Le gaz naturel ne possède pas de cours mondial unique : sa molécule, difficile à transporter d’un continent à l’autre, reste captive de marchés régionaux dont les prix peuvent durablement diverger.

TL;DR

Un baril de pétrole vaut presque le même prix partout, l'arbitrage effaçant les écarts ; le gaz y échappe, sa molécule restant captive de marchés régionaux faute de transport océanique bon marché.

  • Le transport océanique impose de liquéfier le gaz vers −160 °C (volume divisé par six cents environ), de l'embarquer sur des méthaniers puis de le regazéifier : une chaîne lourde et rare qui empêche l'arbitrage de jouer et laisse les écarts persister des mois.
  • Trois références régionales en découlent : le TTF européen (prix d'importateur), le Henry Hub américain (tiré par l'offre) et le JKM asiatique (cargaisons de GNL), faiblement reliés par les flux maritimes ; des marchés profonds et cotés en continu, mais régionaux.

Avant toute lecture du gaz — écarts de prix, crise, géopolitique —, un fait structurel doit être posé : l’absence de prix mondial. Sa cause tient à la physique plus qu’à la finance.

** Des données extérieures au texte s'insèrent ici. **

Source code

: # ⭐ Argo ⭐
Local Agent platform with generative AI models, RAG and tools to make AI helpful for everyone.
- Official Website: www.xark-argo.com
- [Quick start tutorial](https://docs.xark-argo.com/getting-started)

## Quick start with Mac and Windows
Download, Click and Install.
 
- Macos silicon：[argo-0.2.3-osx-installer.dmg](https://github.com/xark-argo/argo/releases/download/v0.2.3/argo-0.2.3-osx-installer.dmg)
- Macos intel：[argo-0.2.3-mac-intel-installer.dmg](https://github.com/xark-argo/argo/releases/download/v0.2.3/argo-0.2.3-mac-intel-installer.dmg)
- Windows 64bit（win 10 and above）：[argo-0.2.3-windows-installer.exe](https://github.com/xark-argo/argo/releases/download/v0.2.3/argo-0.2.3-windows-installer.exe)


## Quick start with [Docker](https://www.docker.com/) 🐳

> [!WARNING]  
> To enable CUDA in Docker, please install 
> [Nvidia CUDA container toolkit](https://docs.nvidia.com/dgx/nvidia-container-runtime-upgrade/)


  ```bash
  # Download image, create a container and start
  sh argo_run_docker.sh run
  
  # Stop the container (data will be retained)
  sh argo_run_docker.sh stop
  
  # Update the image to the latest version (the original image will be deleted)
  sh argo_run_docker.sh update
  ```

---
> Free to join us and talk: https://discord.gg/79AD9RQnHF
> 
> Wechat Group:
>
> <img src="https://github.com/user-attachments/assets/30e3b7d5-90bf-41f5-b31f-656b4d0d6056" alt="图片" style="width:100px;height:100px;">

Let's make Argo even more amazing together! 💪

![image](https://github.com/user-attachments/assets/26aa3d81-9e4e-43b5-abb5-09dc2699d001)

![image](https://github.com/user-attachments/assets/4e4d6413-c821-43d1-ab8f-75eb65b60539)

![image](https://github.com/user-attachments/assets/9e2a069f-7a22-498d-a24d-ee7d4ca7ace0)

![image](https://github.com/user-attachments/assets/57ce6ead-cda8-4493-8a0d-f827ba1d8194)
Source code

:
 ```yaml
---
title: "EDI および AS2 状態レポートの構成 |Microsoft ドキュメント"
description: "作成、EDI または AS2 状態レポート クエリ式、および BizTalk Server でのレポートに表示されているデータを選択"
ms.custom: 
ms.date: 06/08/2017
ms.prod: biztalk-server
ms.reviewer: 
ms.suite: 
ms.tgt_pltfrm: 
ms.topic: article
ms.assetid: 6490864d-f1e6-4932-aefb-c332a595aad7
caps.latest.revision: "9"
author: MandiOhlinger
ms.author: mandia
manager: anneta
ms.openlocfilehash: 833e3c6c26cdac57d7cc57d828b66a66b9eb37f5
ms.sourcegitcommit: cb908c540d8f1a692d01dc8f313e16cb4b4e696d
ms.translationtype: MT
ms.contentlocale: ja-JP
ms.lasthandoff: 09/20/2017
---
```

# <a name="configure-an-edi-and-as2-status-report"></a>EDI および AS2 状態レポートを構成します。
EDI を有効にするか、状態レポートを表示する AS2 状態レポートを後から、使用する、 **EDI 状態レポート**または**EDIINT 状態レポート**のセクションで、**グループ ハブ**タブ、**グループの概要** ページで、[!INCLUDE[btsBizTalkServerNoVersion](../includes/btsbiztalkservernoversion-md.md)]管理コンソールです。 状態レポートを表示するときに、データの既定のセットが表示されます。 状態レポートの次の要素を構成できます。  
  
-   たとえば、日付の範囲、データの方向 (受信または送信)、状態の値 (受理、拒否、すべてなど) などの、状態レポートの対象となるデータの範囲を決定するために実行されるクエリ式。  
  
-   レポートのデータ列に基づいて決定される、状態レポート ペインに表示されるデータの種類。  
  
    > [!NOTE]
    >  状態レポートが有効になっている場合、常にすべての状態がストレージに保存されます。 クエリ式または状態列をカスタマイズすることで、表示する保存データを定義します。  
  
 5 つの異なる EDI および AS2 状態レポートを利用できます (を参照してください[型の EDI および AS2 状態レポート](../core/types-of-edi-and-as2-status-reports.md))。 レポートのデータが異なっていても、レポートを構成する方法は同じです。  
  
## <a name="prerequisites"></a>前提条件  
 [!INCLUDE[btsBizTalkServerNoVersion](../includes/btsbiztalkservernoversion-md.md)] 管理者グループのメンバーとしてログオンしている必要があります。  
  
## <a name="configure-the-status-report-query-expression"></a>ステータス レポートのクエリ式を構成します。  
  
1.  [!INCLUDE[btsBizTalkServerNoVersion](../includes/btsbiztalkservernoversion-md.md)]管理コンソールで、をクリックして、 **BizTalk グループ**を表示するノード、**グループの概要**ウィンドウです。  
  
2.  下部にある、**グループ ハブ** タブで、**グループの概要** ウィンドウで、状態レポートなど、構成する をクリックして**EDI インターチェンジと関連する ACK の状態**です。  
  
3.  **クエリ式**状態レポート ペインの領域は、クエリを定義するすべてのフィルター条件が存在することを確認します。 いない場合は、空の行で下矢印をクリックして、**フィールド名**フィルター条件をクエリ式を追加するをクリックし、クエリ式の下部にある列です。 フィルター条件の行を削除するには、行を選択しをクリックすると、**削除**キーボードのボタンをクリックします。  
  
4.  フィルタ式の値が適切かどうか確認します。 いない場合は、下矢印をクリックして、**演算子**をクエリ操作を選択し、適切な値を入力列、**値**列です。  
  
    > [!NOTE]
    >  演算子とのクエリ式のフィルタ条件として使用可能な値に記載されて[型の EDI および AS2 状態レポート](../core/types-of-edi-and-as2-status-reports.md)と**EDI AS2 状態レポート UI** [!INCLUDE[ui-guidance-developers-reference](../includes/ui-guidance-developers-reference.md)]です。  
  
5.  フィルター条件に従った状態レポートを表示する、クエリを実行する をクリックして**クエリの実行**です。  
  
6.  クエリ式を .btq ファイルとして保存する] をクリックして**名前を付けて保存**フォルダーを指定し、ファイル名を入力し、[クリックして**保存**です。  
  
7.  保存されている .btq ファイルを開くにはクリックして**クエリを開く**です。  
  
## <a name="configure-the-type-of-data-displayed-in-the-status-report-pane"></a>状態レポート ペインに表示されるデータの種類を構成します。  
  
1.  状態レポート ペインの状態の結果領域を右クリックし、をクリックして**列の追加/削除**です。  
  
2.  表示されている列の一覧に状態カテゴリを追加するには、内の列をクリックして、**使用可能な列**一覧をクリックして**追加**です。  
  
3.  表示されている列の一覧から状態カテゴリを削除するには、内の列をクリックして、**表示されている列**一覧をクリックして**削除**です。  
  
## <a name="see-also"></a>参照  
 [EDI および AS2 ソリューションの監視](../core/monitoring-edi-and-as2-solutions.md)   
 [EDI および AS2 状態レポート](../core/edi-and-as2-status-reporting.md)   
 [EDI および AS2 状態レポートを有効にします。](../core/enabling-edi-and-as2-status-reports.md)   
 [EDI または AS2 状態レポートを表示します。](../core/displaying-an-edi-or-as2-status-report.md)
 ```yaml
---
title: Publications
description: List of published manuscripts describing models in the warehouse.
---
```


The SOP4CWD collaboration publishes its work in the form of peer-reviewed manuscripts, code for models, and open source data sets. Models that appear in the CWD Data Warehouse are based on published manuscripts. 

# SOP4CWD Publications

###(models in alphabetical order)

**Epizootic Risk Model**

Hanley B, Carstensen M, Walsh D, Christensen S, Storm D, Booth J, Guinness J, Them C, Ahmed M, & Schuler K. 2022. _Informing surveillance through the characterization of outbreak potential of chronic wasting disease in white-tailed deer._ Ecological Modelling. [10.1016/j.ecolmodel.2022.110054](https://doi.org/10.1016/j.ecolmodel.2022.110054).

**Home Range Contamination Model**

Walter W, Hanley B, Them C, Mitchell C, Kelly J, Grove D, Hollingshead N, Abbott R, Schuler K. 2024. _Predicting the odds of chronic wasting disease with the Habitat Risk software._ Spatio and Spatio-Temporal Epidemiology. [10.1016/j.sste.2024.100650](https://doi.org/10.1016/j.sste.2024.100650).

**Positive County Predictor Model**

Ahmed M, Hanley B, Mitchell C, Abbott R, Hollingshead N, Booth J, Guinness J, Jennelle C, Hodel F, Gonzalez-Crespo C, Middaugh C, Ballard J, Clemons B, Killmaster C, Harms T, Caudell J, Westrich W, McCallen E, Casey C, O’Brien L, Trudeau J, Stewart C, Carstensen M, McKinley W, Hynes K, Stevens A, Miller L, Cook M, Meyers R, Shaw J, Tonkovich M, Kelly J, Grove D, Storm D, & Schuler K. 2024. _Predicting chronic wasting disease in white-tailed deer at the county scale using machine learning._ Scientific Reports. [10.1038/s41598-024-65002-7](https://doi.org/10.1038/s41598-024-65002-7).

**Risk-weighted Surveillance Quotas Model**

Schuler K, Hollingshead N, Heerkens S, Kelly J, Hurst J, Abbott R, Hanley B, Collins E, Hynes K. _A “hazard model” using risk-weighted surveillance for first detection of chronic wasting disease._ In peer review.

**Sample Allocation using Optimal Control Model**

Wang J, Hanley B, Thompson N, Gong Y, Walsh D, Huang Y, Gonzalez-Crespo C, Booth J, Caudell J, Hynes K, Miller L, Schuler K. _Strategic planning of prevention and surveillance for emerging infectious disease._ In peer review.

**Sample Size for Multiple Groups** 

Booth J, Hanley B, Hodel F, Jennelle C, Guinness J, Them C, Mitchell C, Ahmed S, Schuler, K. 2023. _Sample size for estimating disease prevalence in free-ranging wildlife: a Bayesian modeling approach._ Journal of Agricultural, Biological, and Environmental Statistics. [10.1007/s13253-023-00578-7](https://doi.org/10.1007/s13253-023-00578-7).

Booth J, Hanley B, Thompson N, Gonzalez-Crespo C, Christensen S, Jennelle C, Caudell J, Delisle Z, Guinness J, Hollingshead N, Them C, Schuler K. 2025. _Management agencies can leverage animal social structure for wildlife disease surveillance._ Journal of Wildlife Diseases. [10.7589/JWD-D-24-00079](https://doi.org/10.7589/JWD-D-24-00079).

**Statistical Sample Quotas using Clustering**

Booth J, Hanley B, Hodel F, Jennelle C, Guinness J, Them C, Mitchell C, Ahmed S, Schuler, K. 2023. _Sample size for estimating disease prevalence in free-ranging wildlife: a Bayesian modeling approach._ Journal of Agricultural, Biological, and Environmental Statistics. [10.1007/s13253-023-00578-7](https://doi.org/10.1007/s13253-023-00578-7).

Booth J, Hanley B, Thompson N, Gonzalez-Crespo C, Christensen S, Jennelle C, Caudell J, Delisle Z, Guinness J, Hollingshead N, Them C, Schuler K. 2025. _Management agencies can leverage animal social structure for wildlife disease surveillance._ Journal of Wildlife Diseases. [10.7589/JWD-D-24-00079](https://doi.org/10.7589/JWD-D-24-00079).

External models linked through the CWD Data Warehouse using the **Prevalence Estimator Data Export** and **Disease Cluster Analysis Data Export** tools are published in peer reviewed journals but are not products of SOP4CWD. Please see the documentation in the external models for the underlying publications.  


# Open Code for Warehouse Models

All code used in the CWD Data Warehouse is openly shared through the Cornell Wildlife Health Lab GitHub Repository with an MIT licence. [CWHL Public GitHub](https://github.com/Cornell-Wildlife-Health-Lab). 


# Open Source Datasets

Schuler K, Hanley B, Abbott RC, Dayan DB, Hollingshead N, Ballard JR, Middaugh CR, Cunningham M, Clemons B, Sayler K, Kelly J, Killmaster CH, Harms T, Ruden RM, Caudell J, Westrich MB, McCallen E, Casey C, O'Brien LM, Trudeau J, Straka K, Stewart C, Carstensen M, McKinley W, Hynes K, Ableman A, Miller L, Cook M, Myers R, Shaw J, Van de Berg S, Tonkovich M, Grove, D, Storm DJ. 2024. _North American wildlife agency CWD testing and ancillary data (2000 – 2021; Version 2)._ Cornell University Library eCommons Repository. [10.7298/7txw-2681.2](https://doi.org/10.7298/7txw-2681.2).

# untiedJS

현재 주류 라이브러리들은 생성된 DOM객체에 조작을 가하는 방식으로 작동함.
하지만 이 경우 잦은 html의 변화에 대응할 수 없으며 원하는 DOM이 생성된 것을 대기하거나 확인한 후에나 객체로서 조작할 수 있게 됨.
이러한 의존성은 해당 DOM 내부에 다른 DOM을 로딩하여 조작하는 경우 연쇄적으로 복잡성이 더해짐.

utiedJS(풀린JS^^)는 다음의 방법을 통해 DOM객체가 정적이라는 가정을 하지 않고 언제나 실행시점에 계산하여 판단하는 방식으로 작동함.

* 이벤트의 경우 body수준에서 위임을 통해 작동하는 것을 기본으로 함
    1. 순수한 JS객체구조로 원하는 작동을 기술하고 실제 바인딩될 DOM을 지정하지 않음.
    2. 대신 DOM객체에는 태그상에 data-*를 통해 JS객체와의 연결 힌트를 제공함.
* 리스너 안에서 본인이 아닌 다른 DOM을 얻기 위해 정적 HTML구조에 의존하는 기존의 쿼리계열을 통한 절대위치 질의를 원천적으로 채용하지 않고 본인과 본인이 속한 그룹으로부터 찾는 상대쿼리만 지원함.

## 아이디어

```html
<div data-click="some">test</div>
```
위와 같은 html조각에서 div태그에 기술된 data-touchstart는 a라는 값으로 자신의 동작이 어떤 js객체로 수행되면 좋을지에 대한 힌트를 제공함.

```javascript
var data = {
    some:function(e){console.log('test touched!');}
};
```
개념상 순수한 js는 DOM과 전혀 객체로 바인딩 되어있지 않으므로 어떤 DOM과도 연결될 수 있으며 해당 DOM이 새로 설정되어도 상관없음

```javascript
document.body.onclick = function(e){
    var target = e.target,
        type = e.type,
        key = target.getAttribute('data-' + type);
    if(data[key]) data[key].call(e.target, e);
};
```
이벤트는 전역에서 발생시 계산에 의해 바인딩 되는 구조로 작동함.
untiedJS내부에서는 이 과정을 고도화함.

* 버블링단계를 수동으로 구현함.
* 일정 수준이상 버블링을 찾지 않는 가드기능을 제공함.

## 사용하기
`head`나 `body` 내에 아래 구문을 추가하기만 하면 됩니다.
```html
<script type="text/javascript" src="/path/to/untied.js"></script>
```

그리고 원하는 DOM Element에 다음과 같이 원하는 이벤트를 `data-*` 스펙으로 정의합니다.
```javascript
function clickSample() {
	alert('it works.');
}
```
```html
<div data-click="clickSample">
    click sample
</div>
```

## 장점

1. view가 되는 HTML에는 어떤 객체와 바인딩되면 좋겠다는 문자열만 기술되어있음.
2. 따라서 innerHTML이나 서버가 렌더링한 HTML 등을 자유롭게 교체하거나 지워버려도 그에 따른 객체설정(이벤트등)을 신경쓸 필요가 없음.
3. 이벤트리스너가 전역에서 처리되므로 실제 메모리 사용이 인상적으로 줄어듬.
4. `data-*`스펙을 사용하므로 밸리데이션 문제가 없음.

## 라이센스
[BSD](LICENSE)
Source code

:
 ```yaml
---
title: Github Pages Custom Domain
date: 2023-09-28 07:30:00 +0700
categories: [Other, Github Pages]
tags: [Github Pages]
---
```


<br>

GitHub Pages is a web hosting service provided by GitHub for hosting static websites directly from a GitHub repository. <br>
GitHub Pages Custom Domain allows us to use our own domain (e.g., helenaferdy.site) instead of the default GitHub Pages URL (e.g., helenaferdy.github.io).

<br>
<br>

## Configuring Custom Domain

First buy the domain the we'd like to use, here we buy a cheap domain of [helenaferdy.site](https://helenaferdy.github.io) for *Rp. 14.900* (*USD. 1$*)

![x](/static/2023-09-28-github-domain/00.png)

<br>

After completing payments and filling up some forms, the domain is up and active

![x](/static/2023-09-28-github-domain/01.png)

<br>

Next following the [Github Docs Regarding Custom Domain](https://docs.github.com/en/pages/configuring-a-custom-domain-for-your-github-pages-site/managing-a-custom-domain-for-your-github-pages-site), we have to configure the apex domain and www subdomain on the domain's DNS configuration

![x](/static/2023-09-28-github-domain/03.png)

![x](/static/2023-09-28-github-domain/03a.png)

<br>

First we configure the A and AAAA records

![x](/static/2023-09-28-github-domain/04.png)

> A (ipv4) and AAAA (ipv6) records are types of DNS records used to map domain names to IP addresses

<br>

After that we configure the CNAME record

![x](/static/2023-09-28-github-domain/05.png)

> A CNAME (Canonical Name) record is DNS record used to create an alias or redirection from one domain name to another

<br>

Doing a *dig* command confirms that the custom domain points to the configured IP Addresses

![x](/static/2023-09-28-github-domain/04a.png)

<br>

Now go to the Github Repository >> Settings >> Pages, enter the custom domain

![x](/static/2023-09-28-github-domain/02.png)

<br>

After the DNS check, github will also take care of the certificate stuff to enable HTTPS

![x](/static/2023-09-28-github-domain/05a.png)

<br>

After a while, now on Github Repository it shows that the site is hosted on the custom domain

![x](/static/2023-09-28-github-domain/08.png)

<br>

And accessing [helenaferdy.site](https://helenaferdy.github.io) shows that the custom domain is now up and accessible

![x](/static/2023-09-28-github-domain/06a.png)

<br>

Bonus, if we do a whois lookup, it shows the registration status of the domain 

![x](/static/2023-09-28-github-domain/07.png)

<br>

Un prix mondial pour le pétrole, des prix régionaux pour le gaz

Commençons par une comparaison qui éclaire tout le reste. Le pétrole se vend, à un instant donné, à un prix très voisin partout dans le monde, une fois pris en compte la qualité du brut et les frais d’acheminement. La raison est simple : un baril se transporte facilement. Un pétrolier suffit à déplacer une cargaison d’un continent à l’autre, et cette mobilité agit comme une force de rappel. Dès qu’un écart de prix s’ouvre entre deux régions, des cargaisons se réorientent vers la plus chère, ce qui fait converger les prix. Ce mécanisme — acheter là où c’est bon marché pour vendre là où c’est cher — porte un nom : l’arbitrage. Tant qu’il peut s’exercer librement, il maintient un cours unique. Développé ici : les filières énergivores qui ont quitté l’Europe.

Le gaz naturel échappe à cette logique. Au même moment, le même contenu énergétique peut valoir trois ou quatre fois plus cher en Europe qu’aux États-Unis, et l’écart peut persister des mois sans se refermer. L’arbitrage, ici, fonctionne mal, parce que le transport du gaz est lent, coûteux et limité par des infrastructures rares. Le ressort qui égalise les prix du pétrole est, pour le gaz, presque grippé. C’est ce blocage de l’arbitrage qui produit la régionalisation : faute de pouvoir circuler librement, le gaz se cloisonne en marchés largement indépendants.

Cette différence n’est pas un détail technique. Elle est le socle de toute analyse du gaz, et notamment de la fracture du marché gazier apparue au grand jour en 2022. L’intuition d’un « prix mondial de l’énergie », héritée du pétrole, ne se transpose pas au gaz. Le comprendre évite un contresens fréquent : croire qu’un prix bas dans une région signale une abondance planétaire, ou qu’un prix élevé ailleurs traduit une pénurie globale. Pour le gaz, chaque région raconte d’abord sa propre histoire.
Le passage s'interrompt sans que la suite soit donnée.